Marauder has proposed a corporate reorganization by way of Plan of Arrangement whereby:
(a) Maruader will sell its deep natural gas interests in PL 2901 to Baccaro Energy Ltd. ("Baccaro"), a wholly owned subsidiary, for approximately $12 million in cash and shares, plus the assumption of obligations. It is anticipated that these natural gas interests will become a 3.69% unit interest in Deep Panuke;
(b) Coincident with the proposed reorganization, Marauder has executed a Letter of Intent to acquire the 51% interest of ExxonMobil Canada Properties and the 24.5% interest of Shell Canada Energy ("Shell") in SDL 2255H. Such potential interests are anticipated by Marauder to become a 17.94% unit interest in Deep Panuke.
(c) Marauder intends to assign its rights under the Letter of Intent to Baccaro in order for Baccaro to negotiate a formal purchase and sale agreement with ExxonMobil and Shell.

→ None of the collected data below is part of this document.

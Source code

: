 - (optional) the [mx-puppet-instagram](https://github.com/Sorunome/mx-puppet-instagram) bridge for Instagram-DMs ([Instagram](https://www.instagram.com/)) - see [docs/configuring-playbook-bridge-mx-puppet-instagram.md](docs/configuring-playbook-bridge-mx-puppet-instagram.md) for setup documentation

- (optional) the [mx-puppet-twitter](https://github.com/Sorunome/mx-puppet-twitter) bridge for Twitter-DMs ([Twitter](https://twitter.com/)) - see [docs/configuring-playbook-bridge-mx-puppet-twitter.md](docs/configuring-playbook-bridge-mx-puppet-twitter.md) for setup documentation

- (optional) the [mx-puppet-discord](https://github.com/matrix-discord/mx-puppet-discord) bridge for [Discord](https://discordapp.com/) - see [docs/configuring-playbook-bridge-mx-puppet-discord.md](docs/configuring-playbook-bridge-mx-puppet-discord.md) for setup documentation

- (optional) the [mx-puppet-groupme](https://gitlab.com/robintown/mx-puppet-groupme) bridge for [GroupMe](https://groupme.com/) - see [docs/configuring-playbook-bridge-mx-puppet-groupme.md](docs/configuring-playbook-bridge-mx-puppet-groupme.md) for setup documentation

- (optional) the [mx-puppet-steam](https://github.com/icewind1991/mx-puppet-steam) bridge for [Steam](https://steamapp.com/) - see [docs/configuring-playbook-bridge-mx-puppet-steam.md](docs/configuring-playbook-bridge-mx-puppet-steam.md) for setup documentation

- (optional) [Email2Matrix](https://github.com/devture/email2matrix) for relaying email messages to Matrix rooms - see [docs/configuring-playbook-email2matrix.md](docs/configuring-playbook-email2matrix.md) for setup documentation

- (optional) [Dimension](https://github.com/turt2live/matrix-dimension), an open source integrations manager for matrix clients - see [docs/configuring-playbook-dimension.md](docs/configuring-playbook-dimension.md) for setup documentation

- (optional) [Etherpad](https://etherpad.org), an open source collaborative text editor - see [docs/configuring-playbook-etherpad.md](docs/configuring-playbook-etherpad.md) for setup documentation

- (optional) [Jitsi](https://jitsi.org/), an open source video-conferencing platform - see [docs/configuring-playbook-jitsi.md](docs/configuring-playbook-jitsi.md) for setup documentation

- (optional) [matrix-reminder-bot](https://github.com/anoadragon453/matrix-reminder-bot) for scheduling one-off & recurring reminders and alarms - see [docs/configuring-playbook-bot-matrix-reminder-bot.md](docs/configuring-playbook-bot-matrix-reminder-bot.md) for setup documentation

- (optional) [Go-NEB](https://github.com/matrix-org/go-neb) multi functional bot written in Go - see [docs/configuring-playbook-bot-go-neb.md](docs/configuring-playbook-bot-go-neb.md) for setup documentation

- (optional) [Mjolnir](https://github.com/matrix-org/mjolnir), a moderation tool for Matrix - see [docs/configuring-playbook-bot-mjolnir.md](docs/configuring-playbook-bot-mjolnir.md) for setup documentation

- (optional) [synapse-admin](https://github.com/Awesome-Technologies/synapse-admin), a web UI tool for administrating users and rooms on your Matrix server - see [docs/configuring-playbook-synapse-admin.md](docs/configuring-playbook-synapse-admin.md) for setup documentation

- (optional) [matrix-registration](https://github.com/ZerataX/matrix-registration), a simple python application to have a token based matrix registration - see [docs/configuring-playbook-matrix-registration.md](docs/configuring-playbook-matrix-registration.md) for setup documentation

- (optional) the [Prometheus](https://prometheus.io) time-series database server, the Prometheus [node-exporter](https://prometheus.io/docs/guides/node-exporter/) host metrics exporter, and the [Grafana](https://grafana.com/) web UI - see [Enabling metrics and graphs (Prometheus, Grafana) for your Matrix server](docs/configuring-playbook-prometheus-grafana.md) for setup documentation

The acquisitions are subject to financing and Scotia Capital Inc. has been engaged by Baccaro to lead an offering of Special Warrants. Further details of the financing will be forthcoming.
Upon closing the acquisitions and financing, Baccaro will be a separate company, independent of Marauder, with assets that are anticipated to become a 21.63% unit interest in Deep Panuke. The Deep Panuke project is located 250 km offshore, Nova Scotia, and is scheduled to go on production in the fourth quarter of 2010 at 300 MMSCFD. EnCana, the operator of the field, filed the Development Plan Application for the Deep Panuke field in November 2006 and is in the process of finalizing field unitization. The estimated P50 to P10 gross sales gas volumes for the project range from 618 to 892 BCF.
Pursuant to the proposed Plan of Arrangement, Marauder shareholders may elect to reduce their shareholdings in the Company and receive shares of Baccaro. Marauder will retain a minimum of approximately $9 million (net of transaction costs) in order to pursue its other business interests.
Marauder continues to actively pursue new business interests in North Africa, which Marauder has been investigating for approximately 18 months.
Certain of the management and directors of Marauder will continue as officers and directors of Baccaro as well as Marauder, which may result in the proposed transaction being a 'related party transaction' pursuant to securities regulations and the proposed transaction will be subject to shareholder and regulatory approvals as well as financing.